# Exercise instructions
Every line of the records below that has the word "cdot" should be copied.

[[ Records provided open ]]

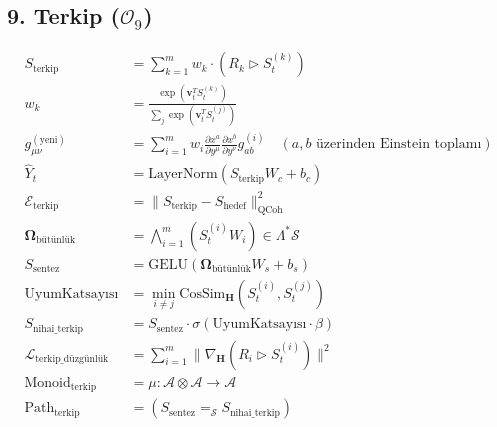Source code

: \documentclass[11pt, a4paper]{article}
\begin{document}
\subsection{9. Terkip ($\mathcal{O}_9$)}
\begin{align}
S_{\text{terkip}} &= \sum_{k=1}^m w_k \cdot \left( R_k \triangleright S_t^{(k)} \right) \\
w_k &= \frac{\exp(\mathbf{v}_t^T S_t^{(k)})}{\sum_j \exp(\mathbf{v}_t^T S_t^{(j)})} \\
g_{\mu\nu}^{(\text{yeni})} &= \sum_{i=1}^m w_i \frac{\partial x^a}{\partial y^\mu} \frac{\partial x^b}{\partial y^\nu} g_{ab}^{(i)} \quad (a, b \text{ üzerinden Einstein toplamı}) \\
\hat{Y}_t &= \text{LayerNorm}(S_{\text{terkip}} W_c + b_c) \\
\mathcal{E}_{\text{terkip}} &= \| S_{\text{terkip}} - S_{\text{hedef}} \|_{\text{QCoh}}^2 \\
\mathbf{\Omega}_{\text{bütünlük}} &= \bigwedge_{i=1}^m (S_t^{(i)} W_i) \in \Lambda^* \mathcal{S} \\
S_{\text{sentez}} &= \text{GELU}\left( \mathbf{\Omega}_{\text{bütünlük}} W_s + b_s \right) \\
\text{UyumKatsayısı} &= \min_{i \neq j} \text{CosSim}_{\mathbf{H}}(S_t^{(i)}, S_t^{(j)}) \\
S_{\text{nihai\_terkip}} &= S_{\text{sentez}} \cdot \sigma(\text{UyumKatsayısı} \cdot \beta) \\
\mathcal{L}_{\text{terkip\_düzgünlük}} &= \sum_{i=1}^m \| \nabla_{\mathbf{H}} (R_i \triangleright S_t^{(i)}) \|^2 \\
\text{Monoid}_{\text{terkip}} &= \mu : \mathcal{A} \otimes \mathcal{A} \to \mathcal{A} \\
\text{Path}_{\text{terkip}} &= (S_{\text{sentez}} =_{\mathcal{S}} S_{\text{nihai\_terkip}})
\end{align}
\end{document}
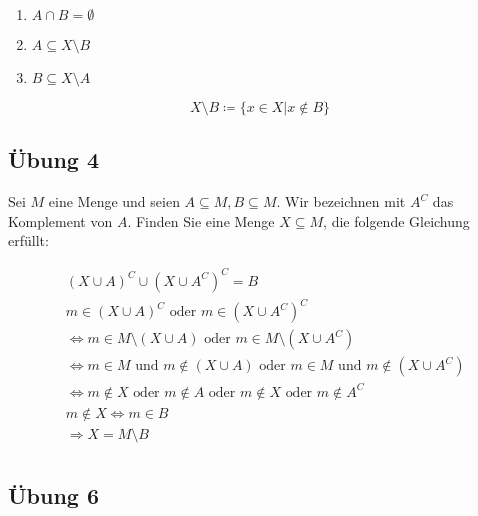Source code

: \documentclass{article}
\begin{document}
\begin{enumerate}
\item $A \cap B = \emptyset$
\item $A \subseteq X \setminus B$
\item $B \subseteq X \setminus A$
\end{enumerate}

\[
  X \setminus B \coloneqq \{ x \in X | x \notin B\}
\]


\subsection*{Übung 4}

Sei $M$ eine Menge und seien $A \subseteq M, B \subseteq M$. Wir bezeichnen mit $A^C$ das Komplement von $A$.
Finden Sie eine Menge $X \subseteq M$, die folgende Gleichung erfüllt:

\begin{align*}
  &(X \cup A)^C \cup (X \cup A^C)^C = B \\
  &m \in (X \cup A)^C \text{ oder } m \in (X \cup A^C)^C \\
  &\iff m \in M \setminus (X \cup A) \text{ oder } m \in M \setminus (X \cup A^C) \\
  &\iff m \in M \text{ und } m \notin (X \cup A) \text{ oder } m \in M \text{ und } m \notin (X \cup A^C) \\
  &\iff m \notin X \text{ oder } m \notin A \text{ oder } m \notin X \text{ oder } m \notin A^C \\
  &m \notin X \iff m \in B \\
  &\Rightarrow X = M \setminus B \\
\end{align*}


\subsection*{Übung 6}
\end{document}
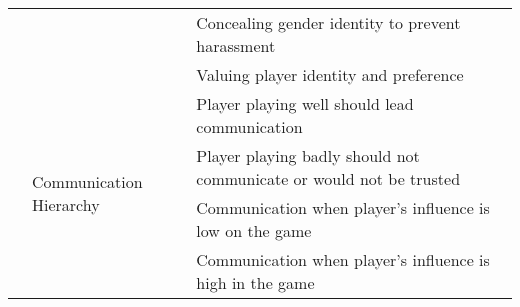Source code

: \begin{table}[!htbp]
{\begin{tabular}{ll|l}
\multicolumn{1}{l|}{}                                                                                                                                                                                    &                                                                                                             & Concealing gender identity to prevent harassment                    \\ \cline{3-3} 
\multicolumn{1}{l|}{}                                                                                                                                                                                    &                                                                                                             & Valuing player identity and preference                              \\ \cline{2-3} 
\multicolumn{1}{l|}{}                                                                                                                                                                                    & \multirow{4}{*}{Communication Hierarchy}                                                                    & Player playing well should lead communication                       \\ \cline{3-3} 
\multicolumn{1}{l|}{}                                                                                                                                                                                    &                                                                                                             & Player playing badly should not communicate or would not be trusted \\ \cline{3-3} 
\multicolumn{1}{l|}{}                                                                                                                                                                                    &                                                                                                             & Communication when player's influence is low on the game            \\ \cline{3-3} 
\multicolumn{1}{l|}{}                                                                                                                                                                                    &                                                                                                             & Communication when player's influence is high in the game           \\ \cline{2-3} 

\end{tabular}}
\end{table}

[[ Records provided closed ]]

# Expected output
S_{\text{terkip}} &= \sum_{k=1}^m w_k \cdot \left( R_k \triangleright S_t^{(k)} \right) \\
S_{\text{nihai\_terkip}} &= S_{\text{sentez}} \cdot \sigma(\text{UyumKatsayısı} \cdot \beta) \\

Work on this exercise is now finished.